• WHAT THE TASK ASKS: After counting the lines below that hold the word "article", reply with the count and nothing else.
· · · · ·
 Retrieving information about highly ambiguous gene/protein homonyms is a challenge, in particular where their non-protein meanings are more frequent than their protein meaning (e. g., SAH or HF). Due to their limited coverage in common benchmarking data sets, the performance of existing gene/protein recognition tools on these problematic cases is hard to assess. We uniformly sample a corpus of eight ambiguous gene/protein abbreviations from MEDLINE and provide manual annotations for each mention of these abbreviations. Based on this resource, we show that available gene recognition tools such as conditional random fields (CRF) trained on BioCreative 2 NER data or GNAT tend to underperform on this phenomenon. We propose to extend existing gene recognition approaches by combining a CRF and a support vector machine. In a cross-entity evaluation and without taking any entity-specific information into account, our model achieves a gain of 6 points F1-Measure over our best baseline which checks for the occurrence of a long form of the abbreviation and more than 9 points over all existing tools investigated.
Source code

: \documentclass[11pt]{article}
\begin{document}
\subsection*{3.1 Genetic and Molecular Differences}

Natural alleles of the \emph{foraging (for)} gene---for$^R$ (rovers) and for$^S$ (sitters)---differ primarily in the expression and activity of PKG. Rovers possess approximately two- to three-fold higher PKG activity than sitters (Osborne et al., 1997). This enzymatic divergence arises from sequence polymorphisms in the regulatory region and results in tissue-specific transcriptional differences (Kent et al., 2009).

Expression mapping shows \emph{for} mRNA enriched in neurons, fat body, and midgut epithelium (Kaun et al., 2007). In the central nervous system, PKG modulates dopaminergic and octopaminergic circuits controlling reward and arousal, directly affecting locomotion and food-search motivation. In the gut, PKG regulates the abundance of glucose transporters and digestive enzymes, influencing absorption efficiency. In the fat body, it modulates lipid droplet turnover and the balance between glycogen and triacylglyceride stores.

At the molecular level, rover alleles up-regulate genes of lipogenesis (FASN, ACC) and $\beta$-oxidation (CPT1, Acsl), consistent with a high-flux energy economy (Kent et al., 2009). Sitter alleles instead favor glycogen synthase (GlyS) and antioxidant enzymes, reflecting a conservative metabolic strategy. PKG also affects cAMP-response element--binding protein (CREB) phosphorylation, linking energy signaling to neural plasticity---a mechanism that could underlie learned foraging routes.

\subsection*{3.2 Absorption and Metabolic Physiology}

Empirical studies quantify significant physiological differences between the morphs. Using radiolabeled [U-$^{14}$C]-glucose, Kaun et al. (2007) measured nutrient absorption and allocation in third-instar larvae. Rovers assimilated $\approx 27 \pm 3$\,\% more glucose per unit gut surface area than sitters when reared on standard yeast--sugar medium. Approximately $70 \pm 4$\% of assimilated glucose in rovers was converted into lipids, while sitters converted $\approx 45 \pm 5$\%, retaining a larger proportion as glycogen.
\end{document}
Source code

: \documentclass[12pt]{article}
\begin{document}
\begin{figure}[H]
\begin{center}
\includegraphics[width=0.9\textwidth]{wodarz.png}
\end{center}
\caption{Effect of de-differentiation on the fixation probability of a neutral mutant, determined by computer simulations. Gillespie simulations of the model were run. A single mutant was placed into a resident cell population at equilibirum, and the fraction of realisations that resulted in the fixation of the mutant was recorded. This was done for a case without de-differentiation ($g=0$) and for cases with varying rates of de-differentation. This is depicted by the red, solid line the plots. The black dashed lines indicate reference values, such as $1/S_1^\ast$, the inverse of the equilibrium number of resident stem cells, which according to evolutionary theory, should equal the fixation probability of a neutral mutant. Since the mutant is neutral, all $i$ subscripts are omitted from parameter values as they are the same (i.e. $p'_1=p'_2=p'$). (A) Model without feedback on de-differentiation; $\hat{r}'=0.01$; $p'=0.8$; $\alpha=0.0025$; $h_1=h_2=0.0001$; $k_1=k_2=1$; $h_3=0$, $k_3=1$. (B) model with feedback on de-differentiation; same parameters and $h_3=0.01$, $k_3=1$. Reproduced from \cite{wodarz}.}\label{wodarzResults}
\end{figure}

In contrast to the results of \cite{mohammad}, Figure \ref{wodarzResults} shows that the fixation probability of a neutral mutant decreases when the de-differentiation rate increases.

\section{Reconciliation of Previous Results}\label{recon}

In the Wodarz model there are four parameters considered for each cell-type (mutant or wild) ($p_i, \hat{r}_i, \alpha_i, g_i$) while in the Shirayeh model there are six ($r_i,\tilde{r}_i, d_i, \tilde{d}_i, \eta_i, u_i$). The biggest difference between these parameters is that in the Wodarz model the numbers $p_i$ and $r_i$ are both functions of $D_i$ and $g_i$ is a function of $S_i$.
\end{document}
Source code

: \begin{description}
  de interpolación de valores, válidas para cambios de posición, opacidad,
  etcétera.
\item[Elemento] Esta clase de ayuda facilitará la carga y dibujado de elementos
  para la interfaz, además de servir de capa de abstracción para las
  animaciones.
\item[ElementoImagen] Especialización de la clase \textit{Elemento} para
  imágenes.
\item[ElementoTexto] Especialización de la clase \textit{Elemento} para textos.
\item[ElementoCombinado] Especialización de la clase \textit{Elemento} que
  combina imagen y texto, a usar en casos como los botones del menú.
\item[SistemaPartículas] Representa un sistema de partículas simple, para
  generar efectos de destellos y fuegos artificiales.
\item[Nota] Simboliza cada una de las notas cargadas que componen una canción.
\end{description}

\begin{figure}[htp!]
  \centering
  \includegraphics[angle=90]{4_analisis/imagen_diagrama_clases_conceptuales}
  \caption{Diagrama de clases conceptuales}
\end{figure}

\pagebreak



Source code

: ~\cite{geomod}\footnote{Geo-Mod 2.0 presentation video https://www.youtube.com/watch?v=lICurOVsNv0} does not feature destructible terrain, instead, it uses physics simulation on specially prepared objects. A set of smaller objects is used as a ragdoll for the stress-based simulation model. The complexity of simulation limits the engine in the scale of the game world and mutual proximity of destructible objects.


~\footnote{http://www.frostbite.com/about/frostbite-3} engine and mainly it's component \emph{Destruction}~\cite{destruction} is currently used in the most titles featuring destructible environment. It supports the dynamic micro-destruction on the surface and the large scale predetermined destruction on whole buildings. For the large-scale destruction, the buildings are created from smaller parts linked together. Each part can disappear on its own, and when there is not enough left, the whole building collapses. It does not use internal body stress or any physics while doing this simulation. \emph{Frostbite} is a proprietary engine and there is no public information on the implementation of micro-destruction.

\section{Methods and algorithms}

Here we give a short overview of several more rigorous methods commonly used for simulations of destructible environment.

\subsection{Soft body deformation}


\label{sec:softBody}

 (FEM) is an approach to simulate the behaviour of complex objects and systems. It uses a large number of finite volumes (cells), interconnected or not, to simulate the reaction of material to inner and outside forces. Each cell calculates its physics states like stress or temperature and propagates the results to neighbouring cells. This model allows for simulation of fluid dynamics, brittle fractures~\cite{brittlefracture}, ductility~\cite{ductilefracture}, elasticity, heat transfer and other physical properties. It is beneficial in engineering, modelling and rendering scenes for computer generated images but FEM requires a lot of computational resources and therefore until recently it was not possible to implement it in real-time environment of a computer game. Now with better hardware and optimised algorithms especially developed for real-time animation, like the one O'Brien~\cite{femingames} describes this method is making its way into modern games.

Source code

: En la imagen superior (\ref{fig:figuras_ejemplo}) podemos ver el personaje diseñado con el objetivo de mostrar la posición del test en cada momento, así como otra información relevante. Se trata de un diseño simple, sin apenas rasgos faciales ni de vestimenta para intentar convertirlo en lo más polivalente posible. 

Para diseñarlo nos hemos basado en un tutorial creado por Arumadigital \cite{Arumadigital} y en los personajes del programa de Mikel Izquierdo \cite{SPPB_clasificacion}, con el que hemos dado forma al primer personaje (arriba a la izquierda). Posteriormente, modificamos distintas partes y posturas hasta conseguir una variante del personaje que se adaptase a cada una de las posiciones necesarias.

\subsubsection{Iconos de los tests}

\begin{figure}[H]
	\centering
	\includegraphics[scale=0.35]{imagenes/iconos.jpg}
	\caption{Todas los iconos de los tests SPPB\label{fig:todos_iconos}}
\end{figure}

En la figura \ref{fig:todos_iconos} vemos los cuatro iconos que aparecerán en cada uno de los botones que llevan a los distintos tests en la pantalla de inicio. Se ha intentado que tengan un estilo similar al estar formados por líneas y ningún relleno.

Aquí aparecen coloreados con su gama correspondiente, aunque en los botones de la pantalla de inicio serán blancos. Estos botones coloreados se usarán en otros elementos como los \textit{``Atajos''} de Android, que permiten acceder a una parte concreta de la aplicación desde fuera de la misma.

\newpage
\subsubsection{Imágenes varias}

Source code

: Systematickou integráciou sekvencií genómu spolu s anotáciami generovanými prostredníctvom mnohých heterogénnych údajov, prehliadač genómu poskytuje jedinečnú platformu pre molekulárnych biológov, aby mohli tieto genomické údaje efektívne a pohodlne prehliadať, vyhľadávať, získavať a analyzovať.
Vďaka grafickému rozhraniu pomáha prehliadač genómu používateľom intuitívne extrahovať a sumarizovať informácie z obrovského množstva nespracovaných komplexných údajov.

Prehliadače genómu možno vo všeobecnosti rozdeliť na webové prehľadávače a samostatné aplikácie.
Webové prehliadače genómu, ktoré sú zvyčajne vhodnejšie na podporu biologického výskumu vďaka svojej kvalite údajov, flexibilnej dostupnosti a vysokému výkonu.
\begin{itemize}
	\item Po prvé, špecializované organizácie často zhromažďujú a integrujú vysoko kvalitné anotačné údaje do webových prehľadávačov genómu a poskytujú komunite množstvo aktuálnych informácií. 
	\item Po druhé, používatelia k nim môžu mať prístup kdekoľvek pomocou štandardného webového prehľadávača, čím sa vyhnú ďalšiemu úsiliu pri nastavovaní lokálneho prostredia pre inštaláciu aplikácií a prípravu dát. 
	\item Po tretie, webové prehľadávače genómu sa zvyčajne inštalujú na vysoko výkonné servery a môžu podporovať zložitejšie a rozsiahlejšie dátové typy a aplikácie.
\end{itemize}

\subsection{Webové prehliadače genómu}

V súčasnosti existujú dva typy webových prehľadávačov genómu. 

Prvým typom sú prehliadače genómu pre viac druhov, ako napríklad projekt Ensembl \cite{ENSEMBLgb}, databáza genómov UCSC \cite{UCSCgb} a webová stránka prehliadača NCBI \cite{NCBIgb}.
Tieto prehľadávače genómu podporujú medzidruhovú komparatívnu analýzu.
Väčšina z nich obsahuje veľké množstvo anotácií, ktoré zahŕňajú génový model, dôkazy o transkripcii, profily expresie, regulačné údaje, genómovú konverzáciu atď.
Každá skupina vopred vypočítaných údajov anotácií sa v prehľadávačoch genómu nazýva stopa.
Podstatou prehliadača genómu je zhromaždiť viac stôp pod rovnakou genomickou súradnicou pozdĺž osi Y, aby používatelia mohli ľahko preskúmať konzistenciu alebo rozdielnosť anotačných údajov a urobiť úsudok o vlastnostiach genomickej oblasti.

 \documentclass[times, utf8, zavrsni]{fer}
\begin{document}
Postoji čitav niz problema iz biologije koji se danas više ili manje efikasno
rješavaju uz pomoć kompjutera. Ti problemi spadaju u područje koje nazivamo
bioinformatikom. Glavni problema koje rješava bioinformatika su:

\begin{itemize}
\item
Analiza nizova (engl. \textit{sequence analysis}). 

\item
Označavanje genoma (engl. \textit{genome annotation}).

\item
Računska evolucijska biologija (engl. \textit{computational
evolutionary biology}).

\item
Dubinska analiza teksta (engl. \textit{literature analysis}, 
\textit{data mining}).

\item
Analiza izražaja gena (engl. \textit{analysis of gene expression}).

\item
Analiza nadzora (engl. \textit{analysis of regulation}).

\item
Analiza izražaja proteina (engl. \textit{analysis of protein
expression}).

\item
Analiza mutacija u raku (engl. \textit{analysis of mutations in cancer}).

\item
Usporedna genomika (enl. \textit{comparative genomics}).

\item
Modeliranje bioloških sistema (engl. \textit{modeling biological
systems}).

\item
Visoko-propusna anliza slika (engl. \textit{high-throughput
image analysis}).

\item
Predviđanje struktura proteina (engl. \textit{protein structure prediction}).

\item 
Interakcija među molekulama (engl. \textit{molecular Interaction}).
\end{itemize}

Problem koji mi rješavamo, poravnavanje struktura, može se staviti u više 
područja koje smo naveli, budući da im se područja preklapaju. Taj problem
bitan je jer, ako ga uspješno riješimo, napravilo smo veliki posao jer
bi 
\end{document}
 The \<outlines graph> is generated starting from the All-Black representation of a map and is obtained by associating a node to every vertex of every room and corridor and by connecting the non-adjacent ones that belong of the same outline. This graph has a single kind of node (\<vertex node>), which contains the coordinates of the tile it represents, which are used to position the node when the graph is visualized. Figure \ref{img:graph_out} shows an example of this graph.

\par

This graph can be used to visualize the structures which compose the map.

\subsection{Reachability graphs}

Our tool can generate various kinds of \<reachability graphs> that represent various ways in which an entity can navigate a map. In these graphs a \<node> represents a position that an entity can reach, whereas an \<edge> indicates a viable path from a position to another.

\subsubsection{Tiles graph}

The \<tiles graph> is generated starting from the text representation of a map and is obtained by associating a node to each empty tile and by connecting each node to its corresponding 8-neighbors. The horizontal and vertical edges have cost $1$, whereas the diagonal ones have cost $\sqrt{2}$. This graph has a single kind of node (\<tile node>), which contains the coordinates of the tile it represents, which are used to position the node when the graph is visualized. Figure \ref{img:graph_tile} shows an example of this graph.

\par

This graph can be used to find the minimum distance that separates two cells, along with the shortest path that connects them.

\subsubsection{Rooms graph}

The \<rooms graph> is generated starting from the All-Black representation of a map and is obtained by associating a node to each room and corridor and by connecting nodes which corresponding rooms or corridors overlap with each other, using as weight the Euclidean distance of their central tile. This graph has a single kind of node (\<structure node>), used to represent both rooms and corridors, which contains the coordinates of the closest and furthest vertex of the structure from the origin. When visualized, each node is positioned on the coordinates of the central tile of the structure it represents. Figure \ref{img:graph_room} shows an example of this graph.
· · · · ·
• PROBLEM SOLUTION: 2